10979. İbn Abbas anlatıyor: Yahudilerden Nebbaş b. Kays isminde bir adam: "Senin Rabbin çok cimri, hiç infakta bulunmuyor" dedi. Bunun üzerine Yüce Allah şu ayeti indirdi:

"Yahudiler, ‘‘Allah'ın eli sıkıdır’‘ dediler. Bu dediklerinden ötürü kendi elleri bağlansın, lanet olsun onlara. Bilakis O'nun iki eli de açıktır, dilediği gibi infakta bulunur."

 

*Bunu Taberanı, rivayet etmiş olup ravileri, güvenilir kimselerdir.

 

 

 

*****************************

Yüce Allah'ın "Allah Seni Insanlardan Korur" Ayeti [Maide, 67]

*****************************

 

10980. Ebu Said el-Hudri anlatıyor: Resulullah'ın (Sallallahu aleyhi ve Sellem) amcası Abbas onun korumasını yapanlardandı. "Allah seni insanlardan korur" ayeti inince, Resulullah (Sallallahu aleyhi ve Sellem) kendisine yönelik korumayı kaldırdı.

 

*Bunu Taberani, el-Mu'cemu's-sağır ve el-Mu'cemu'l-evsat'ta rivayet etmiş olup ravilerinden Atiyye el-Avfi zayıftır.

 

 

 

10981. İbn Abbas anlatıyor: Hz.
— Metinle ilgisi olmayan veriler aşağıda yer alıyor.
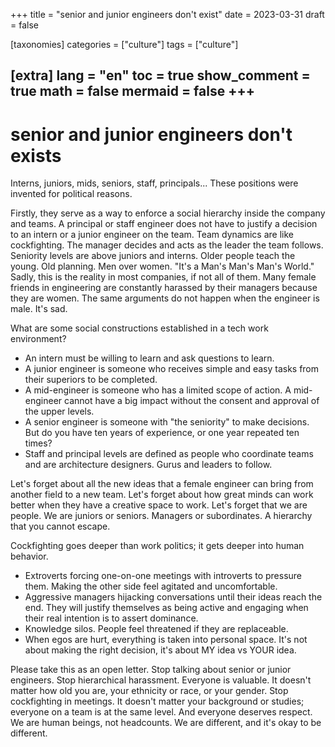 +++
title = "senior and junior engineers don't exist"
date = 2023-03-31
draft = false
 

[taxonomies]
categories = ["culture"]
tags = ["culture"]

[extra]
lang = "en"
toc = true
show_comment = true
math = false
mermaid = false
+++
---

# senior and junior engineers don't exists

Interns, juniors, mids, seniors, staff, principals... These positions were invented for political reasons.

Firstly, they serve as a way to enforce a social hierarchy inside the company and teams. A principal or staff engineer does not have to justify a decision to an intern or a junior engineer on the team. Team dynamics are like cockfighting. The manager decides and acts as the leader the team follows. Seniority levels are above juniors and interns. Older people teach the young. Old planning. Men over women. "It's a Man's Man's Man's World." Sadly, this is the reality in most companies, if not all of them. Many female friends in engineering are constantly harassed by their managers because they are women. The same arguments do not happen when the engineer is male. It's sad.

What are some social constructions established in a tech work environment?

- An intern must be willing to learn and ask questions to learn.
- A junior engineer is someone who receives simple and easy tasks from their superiors to be completed.
- A mid-engineer is someone who has a limited scope of action. A mid-engineer cannot have a big impact without the consent and approval of the upper levels.
- A senior engineer is someone with "the seniority" to make decisions. But do you have ten years of experience, or one year repeated ten times?
- Staff and principal levels are defined as people who coordinate teams and are architecture designers. Gurus and leaders to follow.

Let's forget about all the new ideas that a female engineer can bring from another field to a new team. Let's forget about how great minds can work better when they have a creative space to work. Let's forget that we are people. We are juniors or seniors. Managers or subordinates. A hierarchy that you cannot escape.

Cockfighting goes deeper than work politics; it gets deeper into human behavior.

- Extroverts forcing one-on-one meetings with introverts to pressure them. Making the other side feel agitated and uncomfortable.
- Aggressive managers hijacking conversations until their ideas reach the end. They will justify themselves as being active and engaging when their real intention is to assert dominance.
- Knowledge silos. People feel threatened if they are replaceable.
- When egos are hurt, everything is taken into personal space. It's not about making the right decision, it's about MY idea vs YOUR idea.

Please take this as an open letter. Stop talking about senior or junior engineers. Stop hierarchical harassment. Everyone is valuable. It doesn't matter how old you are, your ethnicity or race, or your gender. Stop cockfighting in meetings. It doesn't matter your background or studies; everyone on a team is at the same level. And everyone deserves respect. We are human beings, not headcounts. We are different, and it's okay to be different. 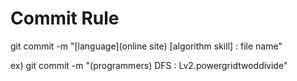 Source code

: # Commit Rule

git commit -m "[language](online site) [algorithm skill] : file name" <br>

ex) git commit -m "(programmers) DFS : Lv2.powergridtwoddivide"
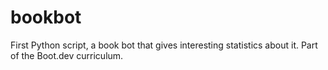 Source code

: # bookbot
First Python script, 
a book bot that gives interesting statistics about it. Part of the Boot.dev curriculum.
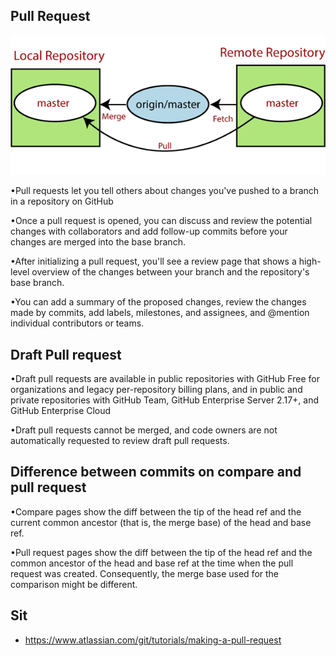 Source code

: ## Pull Request 

![Markdown Logo](pull.png)

•Pull requests let you tell others about changes you've pushed to a branch in a repository on GitHub

•Once a pull request is opened, you can discuss and review the potential changes with collaborators and add follow-up commits before your changes are merged into the base branch.


•After initializing a pull request, you'll see a review page that shows a high-level overview of the changes between your branch  and the repository's base branch.

•You can add a summary of the proposed changes, review the changes made by commits, add labels, milestones, and assignees, and @mention individual contributors or teams.

## Draft Pull request 

•Draft pull requests are available in public repositories with GitHub Free for organizations and legacy per-repository billing plans, and in public and private repositories with GitHub Team, GitHub Enterprise Server 2.17+, and GitHub Enterprise Cloud

•Draft pull requests cannot be merged, and code owners are not automatically requested to review draft pull requests. 

## Difference between commits on compare and pull request 

•Compare pages show the diff between the tip of the head ref and the current common ancestor (that is, the merge base) of the head and base ref. 

•Pull request pages show the diff between the tip of the head ref and the common ancestor of the head and base ref at the time when the pull request was created. Consequently, the merge base used for the comparison might be different.


## Sit

* https://www.atlassian.com/git/tutorials/making-a-pull-request
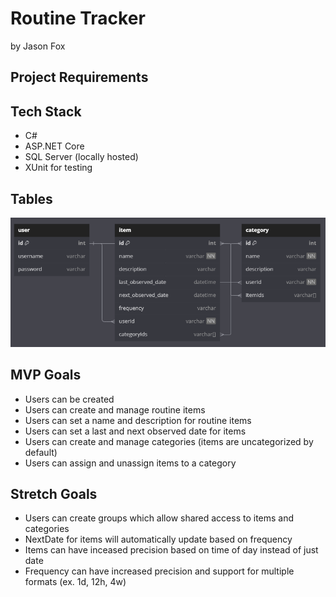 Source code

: # Routine Tracker

by Jason Fox

## Project Requirements


## Tech Stack
- C# 
- ASP.NET Core
- SQL Server (locally hosted)
- XUnit for testing

## Tables
[![ERD](./Assets/ERD.png)](https://dbdiagram.io/d/Routines-Tracker-6768782efc29fb2b3b1bbb89
)

## MVP Goals
- Users can be created
- Users can create and manage routine items
- Users can set a name and description for routine items
- Users can set a last and next observed date for items
- Users can create and manage categories (items are uncategorized by default)
- Users can assign and unassign items to a category

## Stretch Goals
- Users can create groups which allow shared access to items and categories
- NextDate for items will automatically update based on frequency
- Items can have inceased precision based on time of day instead of just date
- Frequency can have increased precision and support for multiple formats (ex. 1d, 12h, 4w) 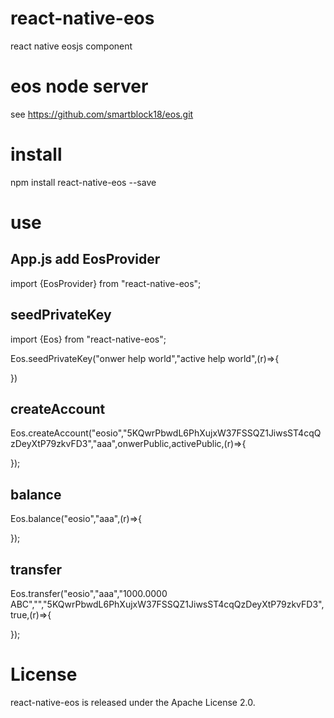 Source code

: # react-native-eos

react native eosjs component

# eos node server

see https://github.com/smartblock18/eos.git

# install

npm install react-native-eos --save

# use

## App.js add EosProvider

import {EosProvider} from "react-native-eos";

<EosProvider server="http://127.0.0.1:8888" />

## seedPrivateKey

import {Eos} from "react-native-eos";

Eos.seedPrivateKey("onwer help world","active help world",(r)=>{

})

## createAccount

Eos.createAccount("eosio","5KQwrPbwdL6PhXujxW37FSSQZ1JiwsST4cqQzDeyXtP79zkvFD3","aaa",onwerPublic,activePublic,(r)=>{

});

## balance

 Eos.balance("eosio","aaa",(r)=>{
 
 });

## transfer

 Eos.transfer("eosio","aaa","1000.0000 ABC","","5KQwrPbwdL6PhXujxW37FSSQZ1JiwsST4cqQzDeyXtP79zkvFD3",true,(r)=>{

 });

# License

react-native-eos is released under the Apache License 2.0.
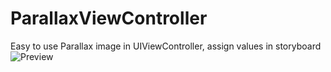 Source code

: # ParallaxViewController
Easy to use Parallax image in UIViewController, assign values in storyboard
![Preview](Parallex.gif)
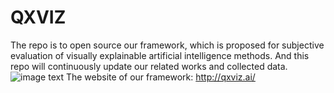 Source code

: # QXVIZ
The repo is to open source our framework, which is proposed for subjective evaluation of visually explainable artificial intelligence methods.  And this repo will continuously update our related works and collected data.
![image text]()
The website of our framework: http://qxviz.ai/
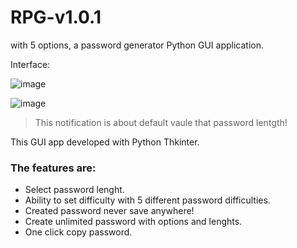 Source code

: 
# RPG-v1.0.1
with 5 options, a password generator Python GUI application. 

Interface:

![image](https://user-images.githubusercontent.com/4365391/219131833-98b3ea6c-5381-4691-801e-7cc5f95770d2.png)

![image](https://user-images.githubusercontent.com/4365391/219131296-4e9bb3e3-010c-4b92-bec8-b962c7281be0.png)
 

> This notification is about default vaule that password lentgth!

This GUI app developed with Python Thkinter. 
### The features are:

- Select password lenght.
- Ability to set difficulty with 5 different password difficulties.
- Created password never save anywhere!
- Create unlimited password with options and lenghts.
- One click copy password.
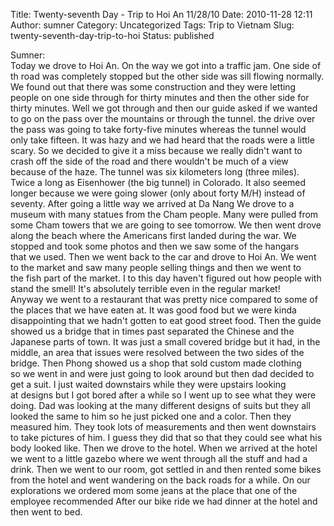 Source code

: Title: Twenty-seventh Day - Trip to Hoi An 11/28/10
Date: 2010-11-28 12:11
Author: sumner
Category: Uncategorized
Tags: Trip to Vietnam
Slug: twenty-seventh-day-trip-to-hoi
Status: published

Sumner:  
Today we drove to Hoi An. On the way we got into a traffic jam. One side
of th road was completely stopped but the other side was sill flowing
normally. We found out that there was some construction and they were
letting people on one side through for thirty minutes and then the other
side for thirty minutes. Well we got through and then our guide asked if
we wanted to go on the pass over the mountains or through the tunnel.
the drive over the pass was going to take forty-five minutes whereas the
tunnel would only take fifteen. It was hazy and we had heard that the
roads were a little scary. So we decided to give it a miss because we
really didn't want to crash off the side of the road and there wouldn't
be much of a view because of the haze. The tunnel was six kilometers
long (three miles). Twice a long as Eisenhower (the big tunnel) in
Colorado. It also seemed longer because we were going slower (only about
forty M/H) instead of seventy. After going a little way we arrived at Da
Nang We drove to a museum with many statues from the Cham people. Many
were pulled from some Cham towers that we are going to see tomorrow. We
then went drove along the beach where the Americans first landed during
the war. We stopped and took some photos and then we saw some of the
hangars that we used. Then we went back to the car and drove to Hoi
An. We went to the market and saw many people selling things and then we
went to the fish part of the market. I to this day haven't figured out
how people with stand the smell! It's absolutely terrible even in the
regular market! Anyway we went to a restaurant that was pretty nice
compared to some of the places that we have eaten at. It was good food
but we were kinda disappointing that we hadn't gotten to eat good street
food. Then the guide showed us a bridge that in times past separated the
Chinese and the Japanese parts of town. It was just a small covered
bridge but it had, in the middle, an area that issues were resolved
between the two sides of the bridge. Then Phong showed us a shop that
sold custom made clothing so we went in and were just going to look
around but then dad decided to get a suit. I just waited
downstairs while they were upstairs looking at designs but I got bored
after a while so I went up to see what they were doing. Dad was looking
at the many different designs of suits but they all looked the same to
him so he just picked one and a color. Then they measured him. They
took lots of measurements and then went downstairs to take pictures of
him. I guess they did that so that they could see what his body looked
like. Then we drove to the hotel. When we arrived at the hotel we went
to a little gazebo where we went through all the stuff and had a drink.
Then we went to our room, got settled in and then rented some bikes from
the hotel and went wandering on the back roads for a while. On our
explorations we ordered mom some jeans at the place that one of the
employee recommended After our bike ride we had dinner at the hotel and
then went to bed.
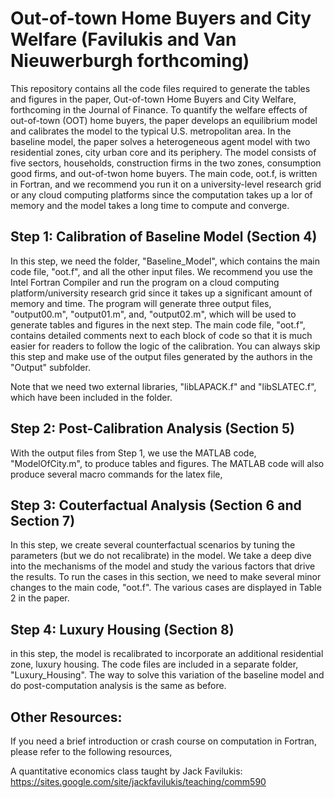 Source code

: # Out-of-town Home Buyers and City Welfare (Favilukis and Van Nieuwerburgh forthcoming)
This repository contains all the code files required to generate the tables and figures in the paper, Out-of-town Home Buyers and City Welfare, forthcoming in the Journal of Finance. To quantify the welfare effects of out-of-town (OOT) home buyers, the paper develops an equilibrium model and calibrates the model to the typical U.S. metropolitan area. In the baseline model, the paper solves a heterogeneous agent model with two residential zones, city urban core and its periphery. The model consists of five sectors, households, construction firms in the two zones, consumption good firms, and out-of-twon home buyers. The main code, oot.f, is written in Fortran, and we recommend you run it on a university-level research grid or any cloud computing platforms since the computation takes up a lor of memory and the model takes a long time to compute and converge.

## Step 1: Calibration of Baseline Model (Section 4)
In this step, we need the folder, "Baseline_Model", which contains the main code file, "oot.f", and all the other input files. We recommend you use the Intel Fortran Compiler and run the program on a cloud computing platform/university research grid since it takes up a significant amount of memory and time. The program will generate three output files, "output00.m", "output01.m", and, "output02.m", which will be used to generate tables and figures in the next step. The main code file, "oot.f", contains detailed comments next to each block of code so that it is much easier for readers to follow the logic of the calibration. You can always skip this step and make use of the output files generated by the authors in the "Output" subfolder.

Note that we need two external libraries, "libLAPACK.f" and "libSLATEC.f", which have been included in the folder.

## Step 2: Post-Calibration Analysis (Section 5)
With the output files from Step 1, we use the MATLAB code, "ModelOfCity.m", to produce tables and figures. The MATLAB code will also produce several macro commands for the latex file, 


## Step 3: Couterfactual Analysis (Section 6 and Section 7)
In this step, we create several counterfactual scenarios by tuning the parameters (but we do not recalibrate) in the model. We take a deep dive into the mechanisms of the model and study the various factors that drive the results. To run the cases in this section, we need to make several minor changes to the main code, "oot.f". The various cases are displayed in Table 2 in the paper. 


## Step 4: Luxury Housing (Section 8)
in this step, the model is recalibrated to incorporate an additional residential zone, luxury housing. The code files are included in a separate folder, "Luxury_Housing". The way to solve this variation of the baseline model and do post-computation analysis is the same as before. 

## Other Resources:
If you need a brief introduction or crash course on computation in Fortran, please refer to the following resources, 

A quantitative economics class taught by Jack Favilukis: https://sites.google.com/site/jackfavilukis/teaching/comm590
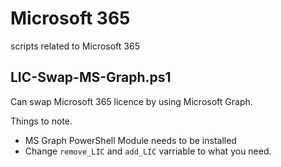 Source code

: # Microsoft 365
scripts related to Microsoft 365

## LIC-Swap-MS-Graph.ps1

Can swap Microsoft 365 licence by using Microsoft Graph.

Things to note.
* MS Graph PowerShell Module needs to be installed
* Change `remove_LIC` and `add_LIC` varriable to what you need.
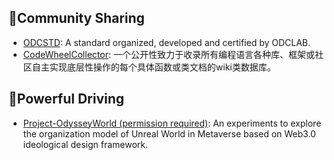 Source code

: ## 💒Community Sharing

- [ODCSTD](https://github.com/ODCLAB/ODCSTD):  A standard organized, developed and certified by ODCLAB.
- [CodeWheelCollector](https://github.com/ODCLAB/CodeWheelCollector): 一个公开性致力于收录所有编程语言各种库、框架或社区自主实现底层性操作的每个具体函数或类文档的wiki类数据库。



## 🚀Powerful Driving

- [Project-OdysseyWorld (permission required)](https://github.com/ODCLAB/OdysseyWorld):  An experiments to explore the organization model of Unreal World in Metaverse based on Web3.0 ideological design framework.

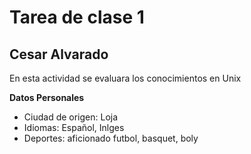 # Tarea de clase 1

## Cesar Alvarado

En esta actividad se evaluara los conocimientos en Unix

**Datos Personales**
- Ciudad de origen: Loja
- Idiomas: Español, Inlges
- Deportes: aficionado futbol, basquet, boly
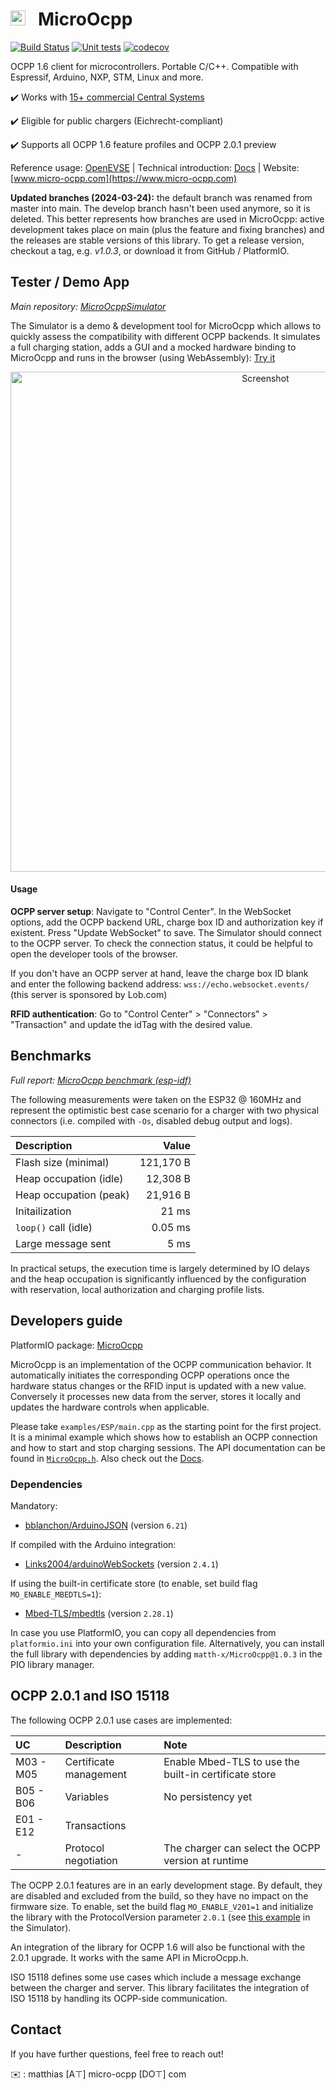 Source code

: # <img src="https://github.com/matth-x/MicroOcpp/assets/63792403/1c49d1ad-7afc-48d3-a54e-9aef2d4886db" alt="Icon" height="24"> &nbsp; MicroOcpp

[![Build Status]( https://github.com/matth-x/MicroOcpp/workflows/PlatformIO%20CI/badge.svg)](https://github.com/matth-x/MicroOcpp/actions)
[![Unit tests]( https://github.com/matth-x/MicroOcpp/workflows/Unit%20tests/badge.svg)](https://github.com/matth-x/MicroOcpp/actions)
[![codecov](https://codecov.io/github/matth-x/ArduinoOcpp/branch/develop/graph/badge.svg?token=UN6LO96HM7)](https://codecov.io/github/matth-x/ArduinoOcpp)

OCPP 1.6 client for microcontrollers. Portable C/C++. Compatible with Espressif, Arduino, NXP, STM, Linux and more.

:heavy_check_mark: Works with [15+ commercial Central Systems](https://www.micro-ocpp.com/#h.314525e8447cc93c_81)

:heavy_check_mark: Eligible for public chargers (Eichrecht-compliant)

:heavy_check_mark: Supports all OCPP 1.6 feature profiles and OCPP 2.0.1 preview

Reference usage: [OpenEVSE](https://github.com/OpenEVSE/ESP32_WiFi_V4.x/blob/master/src/ocpp.cpp) | Technical introduction: [Docs](https://matth-x.github.io/MicroOcpp/intro-tech) | Website: [www.micro-ocpp.com](https://www.micro-ocpp.com)

**Updated branches (2024-03-24):** the default branch was renamed from master into main. The develop branch hasn't been used anymore, so it is deleted. This better represents how branches are used in MicroOcpp: active development takes place on main (plus the feature and fixing branches) and the releases are stable versions of this library. To get a release version, checkout a tag, e.g. *v1.0.3*, or download it from GitHub / PlatformIO.

## Tester / Demo App

*Main repository: [MicroOcppSimulator](https://github.com/matth-x/MicroOcppSimulator)*

The Simulator is a demo & development tool for MicroOcpp which allows to quickly assess the compatibility with different OCPP backends. It simulates a full charging station, adds a GUI and a mocked hardware binding to MicroOcpp and runs in the browser (using WebAssembly): [Try it](https://demo.micro-ocpp.com/)

<div align="center"><img src="https://github.com/matth-x/MicroOcpp/assets/63792403/27f2819b-41fd-41a7-88a8-9e673b8a88b8" alt="Screenshot" width="800em" href="https://demo.micro-ocpp.com/"></div>

#### Usage

**OCPP server setup**: Navigate to "Control Center". In the WebSocket options, add the OCPP backend URL, charge box ID and authorization key if existent. Press "Update WebSocket" to save. The Simulator should connect to the OCPP server. To check the connection status, it could be helpful to open the developer tools of the browser.

If you don't have an OCPP server at hand, leave the charge box ID blank and enter the following backend address: `wss://echo.websocket.events/` (this server is sponsored by Lob.com)

**RFID authentication**: Go to "Control Center" > "Connectors" > "Transaction" and update the idTag with the desired value.

## Benchmarks

*Full report: [MicroOcpp benchmark (esp-idf)](https://github.com/matth-x/MicroOcpp-benchmark)*

The following measurements were taken on the ESP32 @ 160MHz and represent the optimistic best case scenario for a charger with two physical connectors (i.e. compiled with `-Os`, disabled debug output and logs).

| Description | Value |
| :--- | ---: |
| Flash size (minimal) | 121,170 B |
| Heap occupation (idle) | 12,308 B |
| Heap occupation (peak) | 21,916 B |
| Initailization | 21 ms |
| `loop()` call (idle) | 0.05 ms |
| Large message sent | 5 ms |

In practical setups, the execution time is largely determined by IO delays and the heap occupation is significantly influenced by the configuration with reservation, local authorization and charging profile lists.

## Developers guide

PlatformIO package: [MicroOcpp](https://registry.platformio.org/libraries/matth-x/MicroOcpp)

MicroOcpp is an implementation of the OCPP communication behavior. It automatically initiates the corresponding OCPP operations once the hardware status changes or the RFID input is updated with a new value. Conversely it processes new data from the server, stores it locally and updates the hardware controls when applicable.

Please take `examples/ESP/main.cpp` as the starting point for the first project. It is a minimal example which shows how to establish an OCPP connection and how to start and stop charging sessions. The API documentation can be found in [`MicroOcpp.h`](https://github.com/matth-x/MicroOcpp/blob/main/src/MicroOcpp.h). Also check out the [Docs](https://matth-x.github.io/MicroOcpp).

### Dependencies

Mandatory:

- [bblanchon/ArduinoJSON](https://github.com/bblanchon/ArduinoJson) (version `6.21`)

If compiled with the Arduino integration:

- [Links2004/arduinoWebSockets](https://github.com/Links2004/arduinoWebSockets) (version `2.4.1`)

If using the built-in certificate store (to enable, set build flag `MO_ENABLE_MBEDTLS=1`):

- [Mbed-TLS/mbedtls](https://github.com/Mbed-TLS/mbedtls) (version `2.28.1`)

In case you use PlatformIO, you can copy all dependencies from `platformio.ini` into your own configuration file. Alternatively, you can install the full library with dependencies by adding `matth-x/MicroOcpp@1.0.3` in the PIO library manager.

## OCPP 2.0.1 and ISO 15118

The following OCPP 2.0.1 use cases are implemented:

| UC | Description | Note |
| :--- | :--- | :--- |
| M03 - M05 | Certificate management | Enable Mbed-TLS to use the built-in certificate store |
| B05 - B06 | Variables | No persistency yet |
| E01 - E12 | Transactions | |
| - | Protocol negotiation | The charger can select the OCPP version at runtime |

The OCPP 2.0.1 features are in an early development stage. By default, they are disabled and excluded from the build, so they have no impact on the firmware size. To enable, set the build flag `MO_ENABLE_V201=1` and initialize the library with the ProtocolVersion parameter `2.0.1`  (see [this example](https://github.com/matth-x/MicroOcppSimulator/blob/657e606c3b178d3add242935d413c72624130ff3/src/main.cpp#L43-L47) in the Simulator).

An integration of the library for OCPP 1.6 will also be functional with the 2.0.1 upgrade. It works with the same API in MicroOcpp.h.

ISO 15118 defines some use cases which include a message exchange between the charger and server. This library facilitates the integration of ISO 15118 by handling its OCPP-side communication.

## Contact

If you have further questions, feel free to reach out!

:envelope: : matthias [A⊤] micro-ocpp [DО⊤] com
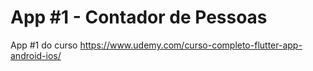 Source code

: # App #1 - Contador de Pessoas

App #1 do curso https://www.udemy.com/curso-completo-flutter-app-android-ios/ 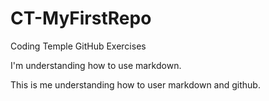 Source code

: # CT-MyFirstRepo
Coding Temple GitHub Exercises 

I'm understanding how to use markdown. 

<p>This is me understanding how to user markdown and github.</p>
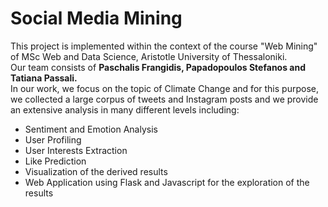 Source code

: # Social Media Mining 
This project is implemented within the context of the course "Web Mining" of MSc Web and Data Science, Aristotle University of Thessaloniki. <br />
Our team consists of <b>Paschalis Frangidis, Papadopoulos Stefanos and Tatiana Passali. </b><br />
In our work, we focus on the topic of Climate Change and for this purpose, we collected a large corpus of tweets and Instagram posts and we provide an extensive analysis in many different levels including:
<ul>
<li>Sentiment and Emotion Analysis</li>
<li>User Profiling</li>
<li>User Interests Extraction</li>
<li>Like Prediction</li>
<li>Visualization of the derived results</li>
 <li>Web Application using Flask and Javascript for the exploration of the results</li>
</ul>
<br />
Peygamber (Sallallahu aleyhi ve Sellem) korunurdu. Amcası Ebu Talib her gün onun yanına, kendisini korumaları için Haşim oğullarından bazı adamlar gönderirdi. Sonra "Ey Peygamber! Rabbinden sana indirileni tebliğ et, eğer bunu yapmazsan O'nun elçiliğini yapmaliliş olursun. Allah seni insanlardan korur"[Maide, 67] ayeti indi. Bu ayet indikten sonra amcası yine onun yanında kendisini koruyacak adamlar göndermek isteyince, Resulullah (Sallallahu aleyhi ve Sellem):

"Amca, artık Yüce Allah beni cinlerden ve insanlardan korumaktadır" deyip (insanlar tarafından) korunmayı reddetti.

 

*Bunu Taberanı, rivayet etmiş olup ravilerinden Nadr b. Abdirrahman zayıftır.

 

 

 

*****************************

Yüce Allah'ın "Çünkü Onların Arasında Keşişler ve Rahipler Vardır ve Onlar Büyüklük Taslamazlar" Ayeti [Maide, 82]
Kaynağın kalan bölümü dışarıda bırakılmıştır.